Lt<'a> lang item (because we don't have DerefMove) - lifetimes for fn!

We have found this neat hack to apply lifetimes to fn:

use core::marker::PhantomData;

#[repr(transparent)]
struct Lt<'a, T=()>(pub T, pub PhantomData<&'a ()>);

// impl DerefMove for Lt<'a, T> = T

struct Library {
    func: extern "C" fn() -> u32,
}

impl Library {
    fn get<'a>(&'a self) -> extern "C" fn() -> Lt<'a, u32> {
        unsafe { std::mem::transmute(self.func) }
    }
}

extern "C" fn foo() -> u32 {
    10
}

fn main() {
    let lib = Library { func: foo };
    let lib_item = lib.get();
    drop(lib);
    lib_item(); // error!
}

This has a wide range of uses, from libloading to libffi to whatever! However, Lt is inconvenient because you'll be putting .0 everywhere. It'd be nice if this was a lang item so it could be Box-like and have DerefMove semantics (or better).

This requires introducing no new syntax to make fn have lifetimes, which is awesome! It doesn't even strictly require being a lang item, as that's only really necessary for the DerefMove semantics. But anyway, thoughts? Should this just be an external crate and have no DerefMove semantics? We guess nothing prevents it from just being an external crate. Ah well. .-.

(not a proposal, just excited to share this.)

3 Likes

Why not just put the entire function in Lt and then impl Deref?

#[repr(transparent)]
struct Lt<'a, T=()>(pub T, pub PhantomData<&'a ()>);

impl<'a, T> std::ops::Deref for Lt<'a, T> {
    type Target = T;
    
    fn deref(&self) -> &T { &self.0 }
}

struct Library {
    func: extern "C" fn() -> u32,
}

impl Library {
    fn get<'a>(&'a self) -> Lt<'a, extern "C" fn() -> u32> {
        Lt(self.func, PhantomData)
    }
}

https://play.rust-lang.org/?version=stable&mode=debug&edition=2018&gist=e522edff1f3806c729c50acde5a9ef83

Edit: Hang on, this has an obvious flaw with making T pub. One second while I fix this...

Edit 2: Okay, this is actually a fundamental problem. fn implements Copy so anything that gives access to a &fn() -> T can be used to bypass the lifetime.

1 Like

That's why this hack is so important for unsafe code (like libloading or libffi): it solves that problem. (or at least, it appears to.)
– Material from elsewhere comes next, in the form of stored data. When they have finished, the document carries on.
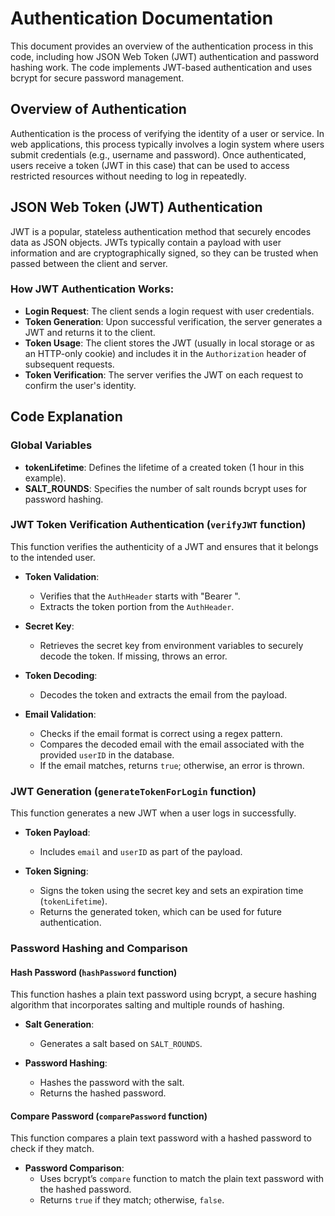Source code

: # Authentication Documentation

This document provides an overview of the authentication process in this code, including how JSON Web Token (JWT) authentication and password hashing work. The code implements JWT-based authentication and uses bcrypt for secure password management.

## Overview of Authentication

Authentication is the process of verifying the identity of a user or service. In web applications, this process typically involves a login system where users submit credentials (e.g., username and password). Once authenticated, users receive a token (JWT in this case) that can be used to access restricted resources without needing to log in repeatedly.

## JSON Web Token (JWT) Authentication

JWT is a popular, stateless authentication method that securely encodes data as JSON objects. JWTs typically contain a payload with user information and are cryptographically signed, so they can be trusted when passed between the client and server.

### How JWT Authentication Works:

- **Login Request**: The client sends a login request with user credentials.
- **Token Generation**: Upon successful verification, the server generates a JWT and returns it to the client.
- **Token Usage**: The client stores the JWT (usually in local storage or as an HTTP-only cookie) and includes it in the `Authorization` header of subsequent requests.
- **Token Verification**: The server verifies the JWT on each request to confirm the user's identity.

## Code Explanation

### Global Variables

- **tokenLifetime**: Defines the lifetime of a created token (1 hour in this example).
- **SALT_ROUNDS**: Specifies the number of salt rounds bcrypt uses for password hashing.

### JWT Token Verification Authentication (`verifyJWT` function)

This function verifies the authenticity of a JWT and ensures that it belongs to the intended user.

- **Token Validation**:
  - Verifies that the `AuthHeader` starts with "Bearer ".
  - Extracts the token portion from the `AuthHeader`.

- **Secret Key**:
  - Retrieves the secret key from environment variables to securely decode the token. If missing, throws an error.

- **Token Decoding**:
  - Decodes the token and extracts the email from the payload.

- **Email Validation**:
  - Checks if the email format is correct using a regex pattern.
  - Compares the decoded email with the email associated with the provided `userID` in the database.
  - If the email matches, returns `true`; otherwise, an error is thrown.

### JWT Generation (`generateTokenForLogin` function)

This function generates a new JWT when a user logs in successfully.

- **Token Payload**:
  - Includes `email` and `userID` as part of the payload.

- **Token Signing**:
  - Signs the token using the secret key and sets an expiration time (`tokenLifetime`).
  - Returns the generated token, which can be used for future authentication.

### Password Hashing and Comparison

#### Hash Password (`hashPassword` function)

This function hashes a plain text password using bcrypt, a secure hashing algorithm that incorporates salting and multiple rounds of hashing.

- **Salt Generation**:
  - Generates a salt based on `SALT_ROUNDS`.

- **Password Hashing**:
  - Hashes the password with the salt.
  - Returns the hashed password.

#### Compare Password (`comparePassword` function)

This function compares a plain text password with a hashed password to check if they match.

- **Password Comparison**:
  - Uses bcrypt’s `compare` function to match the plain text password with the hashed password.
  - Returns `true` if they match; otherwise, `false`.
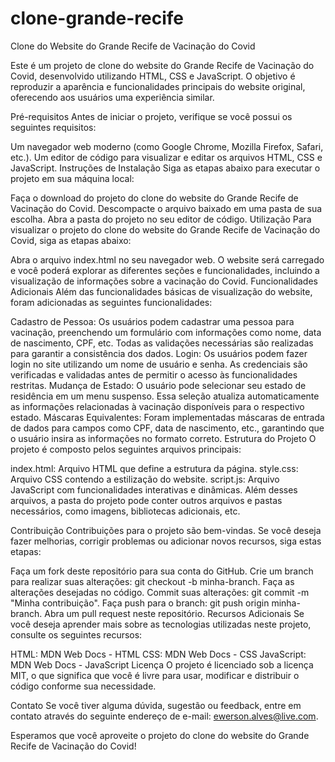 # clone-grande-recife

Clone do Website do Grande Recife de Vacinação do Covid

Este é um projeto de clone do website do Grande Recife de Vacinação do Covid, desenvolvido utilizando HTML, CSS e JavaScript. O objetivo é reproduzir a aparência e funcionalidades principais do website original, oferecendo aos usuários uma experiência similar.

Pré-requisitos
Antes de iniciar o projeto, verifique se você possui os seguintes requisitos:

Um navegador web moderno (como Google Chrome, Mozilla Firefox, Safari, etc.).
Um editor de código para visualizar e editar os arquivos HTML, CSS e JavaScript.
Instruções de Instalação
Siga as etapas abaixo para executar o projeto em sua máquina local:

Faça o download do projeto do clone do website do Grande Recife de Vacinação do Covid.
Descompacte o arquivo baixado em uma pasta de sua escolha.
Abra a pasta do projeto no seu editor de código.
Utilização
Para visualizar o projeto do clone do website do Grande Recife de Vacinação do Covid, siga as etapas abaixo:

Abra o arquivo index.html no seu navegador web.
O website será carregado e você poderá explorar as diferentes seções e funcionalidades, incluindo a visualização de informações sobre a vacinação do Covid.
Funcionalidades Adicionais
Além das funcionalidades básicas de visualização do website, foram adicionadas as seguintes funcionalidades:

Cadastro de Pessoa: Os usuários podem cadastrar uma pessoa para vacinação, preenchendo um formulário com informações como nome, data de nascimento, CPF, etc. Todas as validações necessárias são realizadas para garantir a consistência dos dados.
Login: Os usuários podem fazer login no site utilizando um nome de usuário e senha. As credenciais são verificadas e validadas antes de permitir o acesso às funcionalidades restritas.
Mudança de Estado: O usuário pode selecionar seu estado de residência em um menu suspenso. Essa seleção atualiza automaticamente as informações relacionadas à vacinação disponíveis para o respectivo estado.
Máscaras Equivalentes: Foram implementadas máscaras de entrada de dados para campos como CPF, data de nascimento, etc., garantindo que o usuário insira as informações no formato correto.
Estrutura do Projeto
O projeto é composto pelos seguintes arquivos principais:

index.html: Arquivo HTML que define a estrutura da página.
style.css: Arquivo CSS contendo a estilização do website.
script.js: Arquivo JavaScript com funcionalidades interativas e dinâmicas.
Além desses arquivos, a pasta do projeto pode conter outros arquivos e pastas necessários, como imagens, bibliotecas adicionais, etc.

Contribuição
Contribuições para o projeto são bem-vindas. Se você deseja fazer melhorias, corrigir problemas ou adicionar novos recursos, siga estas etapas:

Faça um fork deste repositório para sua conta do GitHub.
Crie um branch para realizar suas alterações: git checkout -b minha-branch.
Faça as alterações desejadas no código.
Commit suas alterações: git commit -m "Minha contribuição".
Faça push para o branch: git push origin minha-branch.
Abra um pull request neste repositório.
Recursos Adicionais
Se você deseja aprender mais sobre as tecnologias utilizadas neste projeto, consulte os seguintes recursos:

HTML: MDN Web Docs - HTML
CSS: MDN Web Docs - CSS
JavaScript: MDN Web Docs - JavaScript
Licença
O projeto é licenciado sob a licença MIT, o que significa que você é livre para usar, modificar e distribuir o código conforme sua necessidade.

Contato
Se você tiver alguma dúvida, sugestão ou feedback, entre em contato através do seguinte endereço de e-mail: ewerson.alves@live.com.

Esperamos que você aproveite o projeto do clone do website do Grande Recife de Vacinação do Covid!
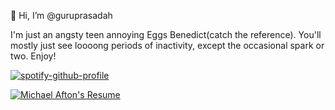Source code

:  👋 Hi, I’m @guruprasadah
 
  I'm just an angsty teen annoying Eggs Benedict(catch the reference). You'll mostly just see loooong periods of inactivity, except the occasional spark or two. Enjoy!

[![spotify-github-profile](https://spotify-github-profile.vercel.app/api/view?uid=31s2ll3kemmcnwnxx7dfxo3xl424&cover_image=true&theme=novatorem&bar_color=53b14f&bar_color_cover=false)](https://github.com/kittinan/spotify-github-profile)

  [![Michael Afton's Resume](https://github-readme-stats.vercel.app/api?username=guruprasadah&show_icons=true&theme=swift)](https://github.com/anuraghazra/github-readme-stats)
I don't know this needs to be a lang item - rather it could simply be a type that impls Fn{,Mut,Once} if the inner type is a safe function pointer type. It would still have to be implemented in the standard library if at all, since fn_traits are unstable. However, for completeness, we'd also need an UnsafeFn{,Mut,Once} trait, so that you can call Lt<'...,unsafe extern"C" fn()>.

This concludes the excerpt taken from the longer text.